Question about per-frame metadata #30

tlambert03 · 2024-12-14T19:40:14Z

I've been digging a bit deeper into the codebase, as I work through @go2scope's storage-device proposal for micro-manager. Very excited about the potential.

I have a question about how we should be handling "per frame" metadata. I see ZarrStreamSettings_s.custom_metadata, and it works fine to add one-time additional metdata at the creation of the StreamSettings (which I presume is almost always going to be at the beginning of an acquisition). But I'm curious where/how any additional metadata accumulated during the sequence can be added (this will inevitably be needed to data that can't be known a-priori, like time-stamps, etc...)

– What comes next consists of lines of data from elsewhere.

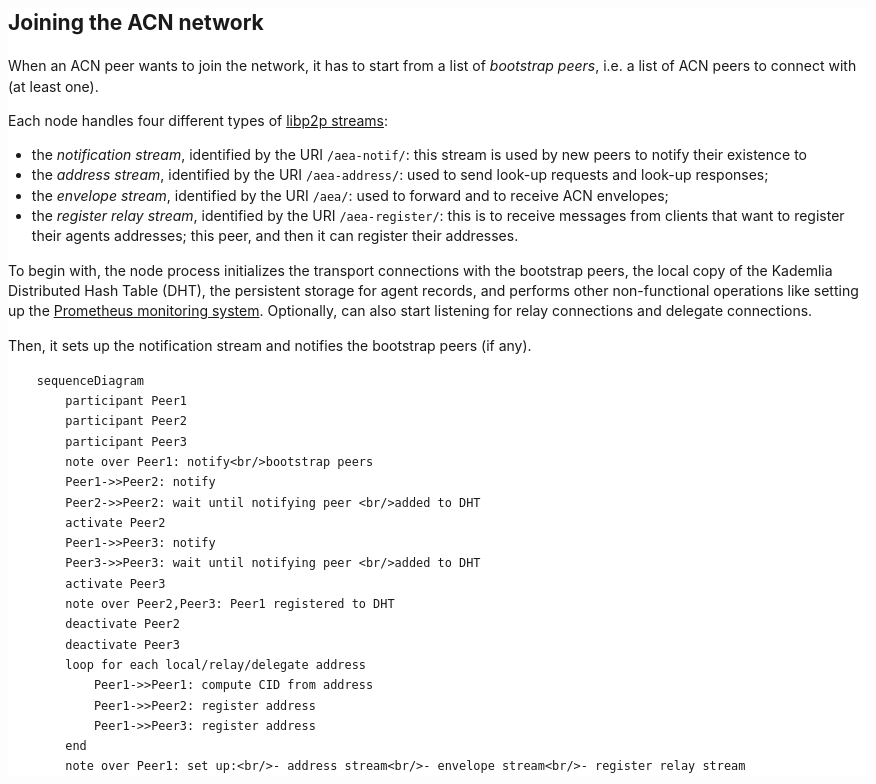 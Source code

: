 
## Joining the ACN network

When an ACN peer wants to join the network, it has
to start from a list of _bootstrap peers_, i.e.
a list of ACN peers to connect with (at least one).

Each node handles four different types of <a href="https://docs.libp2p.io/concepts/stream-multiplexing/" target="_blank">libp2p streams</a>:

- the _notification stream_, identified by the URI `/aea-notif/`:
  this stream is used by new peers to notify their existence to
- the _address stream_, identified by the URI `/aea-address/`:
  used to send look-up requests and look-up responses;
- the _envelope stream_, identified by the URI `/aea/`:
  used to forward and to receive ACN envelopes;
- the _register relay stream_, identified by the URI `/aea-register/`:
  this is to receive messages from clients that want to register their agents addresses;
  this peer, and then it can register their addresses.

To begin with, the node process initializes
the transport connections with the bootstrap peers,
the local copy of the Kademlia Distributed
Hash Table (DHT), 
the persistent storage for agent records,
and performs other non-functional operations 
like setting up the <a href="https://prometheus.io/" target="_blank"> Prometheus monitoring system</a>.
Optionally, can also start listening for relay connections
and delegate connections.

Then, it sets up the notification stream and notifies the bootstrap peers (if any).

``` mermaid
    sequenceDiagram
        participant Peer1
        participant Peer2
        participant Peer3
        note over Peer1: notify<br/>bootstrap peers
        Peer1->>Peer2: notify
        Peer2->>Peer2: wait until notifying peer <br/>added to DHT
        activate Peer2
        Peer1->>Peer3: notify
        Peer3->>Peer3: wait until notifying peer <br/>added to DHT
        activate Peer3
        note over Peer2,Peer3: Peer1 registered to DHT
        deactivate Peer2
        deactivate Peer3
        loop for each local/relay/delegate address 
            Peer1->>Peer1: compute CID from address
            Peer1->>Peer2: register address
            Peer1->>Peer3: register address
        end
        note over Peer1: set up:<br/>- address stream<br/>- envelope stream<br/>- register relay stream
```
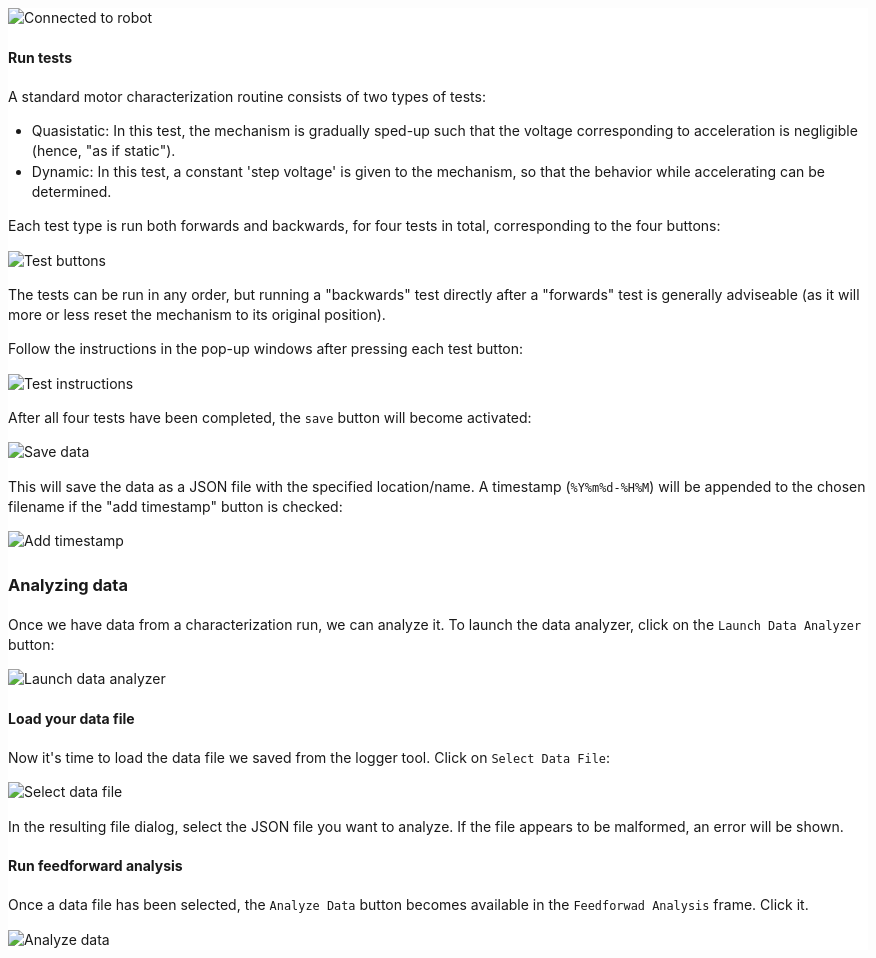 ![Connected to robot](images/connected.png)

#### Run tests

A standard motor characterization routine consists of two types of tests:

* Quasistatic: In this test, the mechanism is gradually sped-up such that the voltage corresponding to acceleration is negligible (hence, "as if static").
* Dynamic: In this test, a constant 'step voltage' is given to the mechanism, so that the behavior while accelerating can be determined.

Each test type is run both forwards and backwards, for four tests in total, corresponding to the four buttons:

![Test buttons](images/testbuttons.png)

The tests can be run in any order, but running a "backwards" test directly after a "forwards" test is generally adviseable (as it will more or less reset the mechanism to its original position).

Follow the instructions in the pop-up windows after pressing each test button:

![Test instructions](images/runningtest.png)

After all four tests have been completed, the `save` button will become activated:

![Save data](images/savedata.png)

This will save the data as a JSON file with the specified location/name.  A timestamp (`%Y%m%d-%H%M`) will be appended to the chosen filename if the "add timestamp" button is checked:

![Add timestamp](images/timestamp.png)

### Analyzing data

Once we have data from a characterization run, we can analyze it.  To launch the data analyzer, click on the `Launch Data Analyzer` button:

![Launch data analyzer](images/launchanalyzer.png)

#### Load your data file

Now it's time to load the data file we saved from the logger tool.  Click on `Select Data File`:

![Select data file](images/selectdatafile.png)

In the resulting file dialog, select the JSON file you want to analyze.  If the file appears to be malformed, an error will be shown.

#### Run feedforward analysis

Once a data file has been selected, the `Analyze Data` button becomes available in the `Feedforwad Analysis` frame.  Click it.

![Analyze data](images/analyzedata.png)
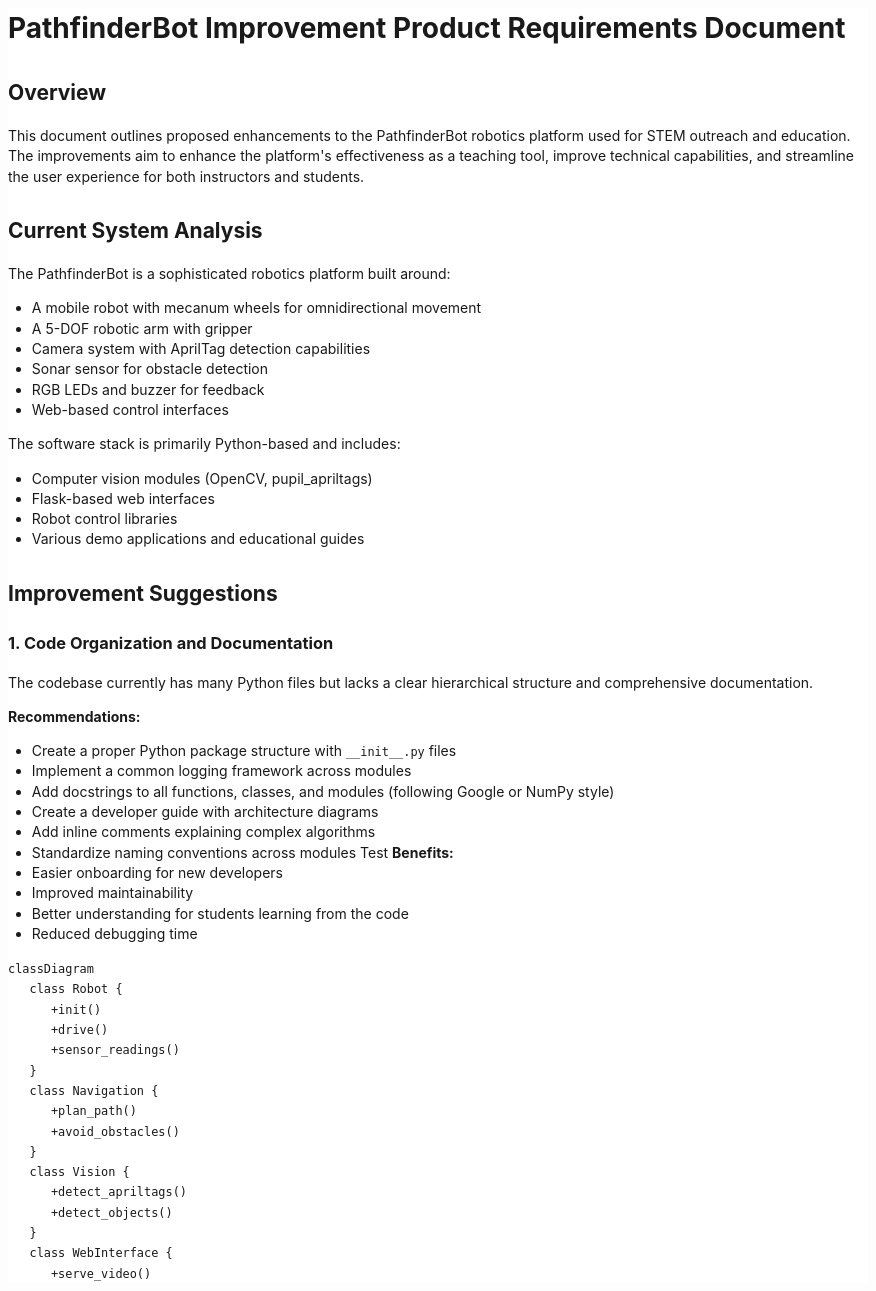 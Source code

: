 # PathfinderBot Improvement Product Requirements Document

## Overview

This document outlines proposed enhancements to the PathfinderBot robotics platform used for STEM outreach and education. The improvements aim to enhance the platform's effectiveness as a teaching tool, improve technical capabilities, and streamline the user experience for both instructors and students.

## Current System Analysis

The PathfinderBot is a sophisticated robotics platform built around:
- A mobile robot with mecanum wheels for omnidirectional movement
- A 5-DOF robotic arm with gripper
- Camera system with AprilTag detection capabilities
- Sonar sensor for obstacle detection
- RGB LEDs and buzzer for feedback
- Web-based control interfaces

The software stack is primarily Python-based and includes:
- Computer vision modules (OpenCV, pupil_apriltags)
- Flask-based web interfaces
- Robot control libraries
- Various demo applications and educational guides

## Improvement Suggestions

### 1. Code Organization and Documentation

The codebase currently has many Python files but lacks a clear hierarchical structure and comprehensive documentation.

**Recommendations:**
- Create a proper Python package structure with `__init__.py` files
- Implement a common logging framework across modules
- Add docstrings to all functions, classes, and modules (following Google or NumPy style)
- Create a developer guide with architecture diagrams
- Add inline comments explaining complex algorithms
- Standardize naming conventions across modules
Test
**Benefits:**
- Easier onboarding for new developers
- Improved maintainability
- Better understanding for students learning from the code
- Reduced debugging time

```mermaid
classDiagram
   class Robot {
      +init()
      +drive()
      +sensor_readings()
   }
   class Navigation {
      +plan_path()
      +avoid_obstacles()
   }
   class Vision {
      +detect_apriltags()
      +detect_objects()
   }
   class WebInterface {
      +serve_video()
``` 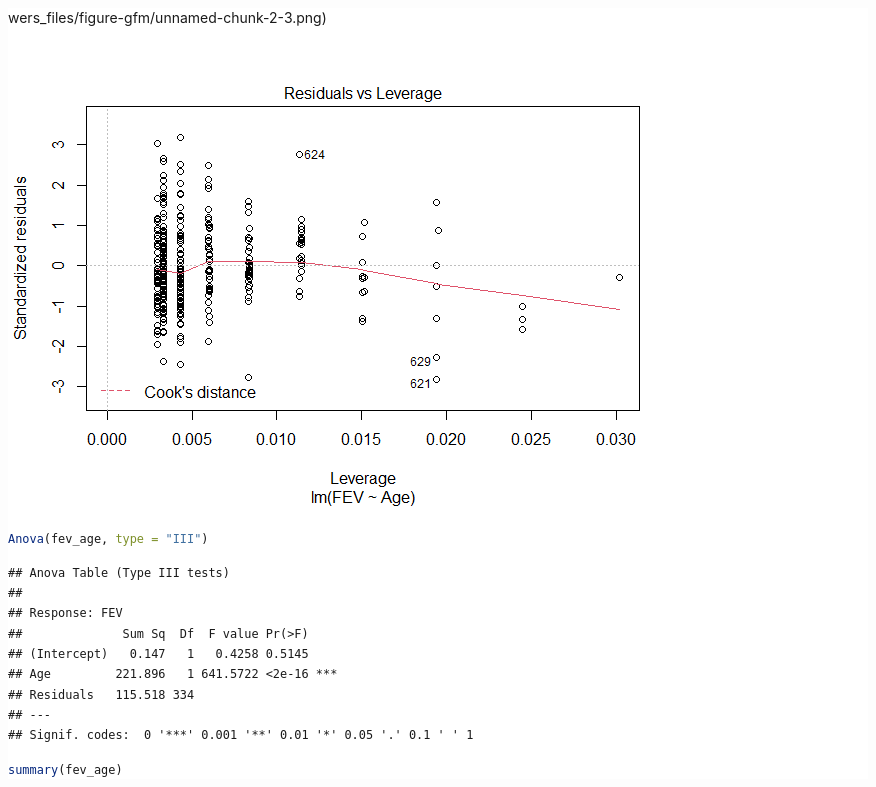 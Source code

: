 wers_files/figure-gfm/unnamed-chunk-2-3.png)![](10_ANCOVA_and_multiple_regression_answers_files/figure-gfm/unnamed-chunk-2-4.png)

``` r
Anova(fev_age, type = "III")
```

    ## Anova Table (Type III tests)
    ## 
    ## Response: FEV
    ##              Sum Sq  Df  F value Pr(>F)    
    ## (Intercept)   0.147   1   0.4258 0.5145    
    ## Age         221.896   1 641.5722 <2e-16 ***
    ## Residuals   115.518 334                    
    ## ---
    ## Signif. codes:  0 '***' 0.001 '**' 0.01 '*' 0.05 '.' 0.1 ' ' 1

``` r
summary(fev_age)
```
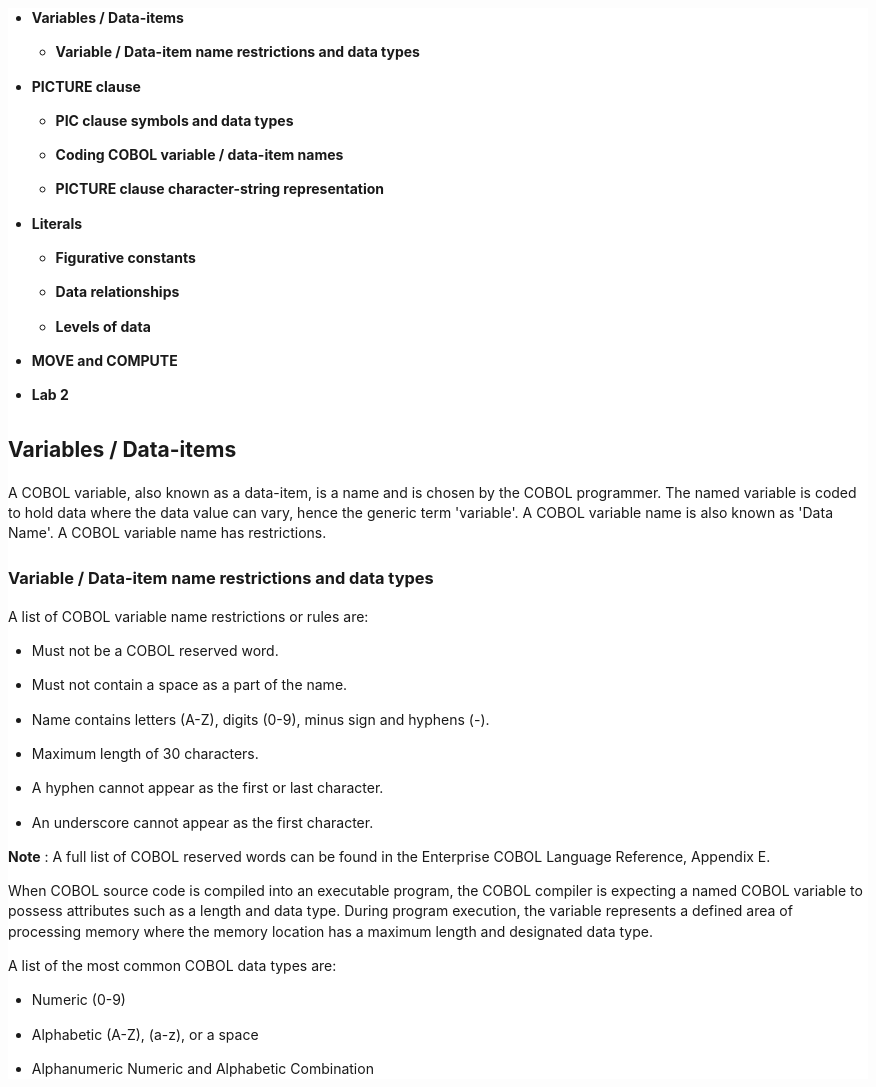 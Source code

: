 - **Variables / Data-items**

     - **Variable / Data-item name restrictions and data types**

- **PICTURE clause**

     - **PIC clause symbols and data types**

     - **Coding COBOL variable / data-item names**

     - **PICTURE clause character-string representation**

- **Literals**

     - **Figurative constants**

     - **Data relationships**

     - **Levels of data**

- **MOVE and COMPUTE**

- **Lab 2**

## Variables / Data-items

A COBOL variable, also known as a data-item, is a name and is chosen by the COBOL programmer.  The named variable is coded to hold data where the data value can vary, hence the generic term 'variable'. A COBOL variable name is also known as 'Data Name'.  A COBOL variable name has restrictions. 


### Variable / Data-item name restrictions and data types

A list of COBOL variable name restrictions or rules are:

- Must not be a COBOL reserved word.

- Must not contain a space as a part of the name.

- Name contains letters (A-Z), digits (0-9), minus sign and hyphens (-).

- Maximum length of 30 characters.

- A hyphen cannot appear as the first or last character.

- An underscore cannot appear as the first character.

**Note** : A full list of COBOL reserved words can be found in the Enterprise COBOL Language Reference, Appendix E.

When COBOL source code is compiled into an executable program, the COBOL compiler is expecting a named COBOL variable to possess attributes such as a length and data type.  During program execution, the variable represents a defined area of processing memory where the memory location has a maximum length and designated data type.

A list of the most common COBOL data types are:

- Numeric (0-9)

- Alphabetic (A-Z), (a-z), or a space

- Alphanumeric Numeric and Alphabetic Combination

Looks like the primary mechanism for writing additional data is ZarrStream_append, which doesn't take external metadata, and I also don't see a mechanism for "rewriting" external metadata after stream creation.

Any thoughts on how that might look?

The text was updated successfully, but these errors were encountered:

go2scope · 2024-12-14T19:56:36Z

Hi Talley The metadata in addImage() and appendImage() is optional. It might be nice to have an option to add tags that contain real-time, unpredictable data. Where and how this data might be stored is implementation-dependent. Acquire-zarr can't overwrite or append custom metadata, so, at least for now, adding metadata would generate a run-time error. BigTiff writer, on the other hand, is fine with inserting arbitrary metadata into multi-image TIF blocks. There is a processing penalty for accessing this metadata without getting image pixels, but that's the tradeoff for having a simple implementation. One could imagine that some future versions of zarr writer might be able to add image-based metadata to the summary one specified at the start. For example, it might cache the image meta in a temporary file and append it to the custom/summary meta at the end of the acquisition. Or something like that. That was the general idea. Nenad

…

On Sat, Dec 14, 2024 at 11:40 AM Talley Lambert ***@***.***> wrote: I've been digging a bit deeper into the codebase, as I work through @go2scope <https://github.com/go2scope>'s storage-device proposal for micro-manager. Very excited about the potential. I have a question about how we should be handling "per frame" metadata. I see ZarrStreamSettings_s.custom_metadata, and it works fine to add one-time additional metdata at the creation of the StreamSettings (which I presume is almost always going to be at the beginning of an acquisition). But I'm curious where/how any additional metadata accumulated during the sequence can be added (this will inevitably be needed to data that can't be known a-priori, like time-stamps, etc...) Looks like the primary mechanism for writing additional data is ZarrStream_append, which doesn't take external metadata, and I also don't see a mechanism for "rewriting" external metadata after stream creation. Any thoughts on how that might look? — Reply to this email directly, view it on GitHub <#30>, or unsubscribe <https://github.com/notifications/unsubscribe-auth/AMVLVO2B7FAZBDPTE5L7QC32FSCTHAVCNFSM6AAAAABTTZX4IWVHI2DSMVQWIX3LMV43ASLTON2WKOZSG42DAMJRGUYDMOI> . You are receiving this because you were mentioned.Message ID: ***@***.***>

tlambert03 · 2024-12-14T20:00:25Z

The metadata in addImage() and appendImage() is optional.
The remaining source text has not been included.